(Dataset entries)
- - - -

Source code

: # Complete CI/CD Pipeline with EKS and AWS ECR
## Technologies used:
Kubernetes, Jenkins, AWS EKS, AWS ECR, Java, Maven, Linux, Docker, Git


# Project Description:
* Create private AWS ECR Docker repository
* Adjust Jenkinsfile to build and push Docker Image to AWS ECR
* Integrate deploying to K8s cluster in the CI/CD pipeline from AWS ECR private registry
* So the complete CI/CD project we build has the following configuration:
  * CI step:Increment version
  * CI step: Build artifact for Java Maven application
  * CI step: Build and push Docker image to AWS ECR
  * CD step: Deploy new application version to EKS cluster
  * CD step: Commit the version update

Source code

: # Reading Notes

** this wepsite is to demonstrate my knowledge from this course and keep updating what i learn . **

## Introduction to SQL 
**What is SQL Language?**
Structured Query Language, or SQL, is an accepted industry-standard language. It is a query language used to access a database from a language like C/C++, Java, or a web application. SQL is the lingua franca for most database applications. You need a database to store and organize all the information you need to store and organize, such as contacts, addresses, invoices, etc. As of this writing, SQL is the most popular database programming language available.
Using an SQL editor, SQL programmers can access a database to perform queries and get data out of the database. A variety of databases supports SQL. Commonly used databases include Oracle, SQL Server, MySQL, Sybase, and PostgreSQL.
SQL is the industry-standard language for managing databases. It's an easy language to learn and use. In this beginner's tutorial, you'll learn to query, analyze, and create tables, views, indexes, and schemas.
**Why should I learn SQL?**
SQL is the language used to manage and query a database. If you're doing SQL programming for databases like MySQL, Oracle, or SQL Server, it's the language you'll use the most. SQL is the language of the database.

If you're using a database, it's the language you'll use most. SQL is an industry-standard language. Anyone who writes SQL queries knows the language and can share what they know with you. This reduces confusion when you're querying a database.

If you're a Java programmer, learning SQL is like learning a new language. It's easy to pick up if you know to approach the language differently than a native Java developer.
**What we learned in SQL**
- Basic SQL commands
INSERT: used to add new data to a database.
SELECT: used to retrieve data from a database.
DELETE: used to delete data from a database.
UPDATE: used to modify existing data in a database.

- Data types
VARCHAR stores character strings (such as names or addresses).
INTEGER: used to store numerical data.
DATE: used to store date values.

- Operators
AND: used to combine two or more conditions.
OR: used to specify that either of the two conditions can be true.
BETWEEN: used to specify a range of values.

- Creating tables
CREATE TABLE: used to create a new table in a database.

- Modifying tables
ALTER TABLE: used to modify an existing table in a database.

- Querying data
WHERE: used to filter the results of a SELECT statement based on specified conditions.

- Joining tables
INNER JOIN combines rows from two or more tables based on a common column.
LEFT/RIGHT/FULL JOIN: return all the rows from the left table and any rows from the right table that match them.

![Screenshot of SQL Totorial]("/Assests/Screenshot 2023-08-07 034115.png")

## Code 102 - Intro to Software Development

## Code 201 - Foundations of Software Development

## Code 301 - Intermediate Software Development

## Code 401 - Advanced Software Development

- - - -

◆ What you have to do:
Only one stretch of the entries above is wanted: the lines from the one containing "So the complete" through the one containing "# Reading Notes". Please reproduce it exactly.

◆ Task output:
* So the complete CI/CD project we build has the following configuration:
  * CI step:Increment version
  * CI step: Build artifact for Java Maven application
  * CI step: Build and push Docker image to AWS ECR
  * CD step: Deploy new application version to EKS cluster
  * CD step: Commit the version update

Source code

: # Reading Notes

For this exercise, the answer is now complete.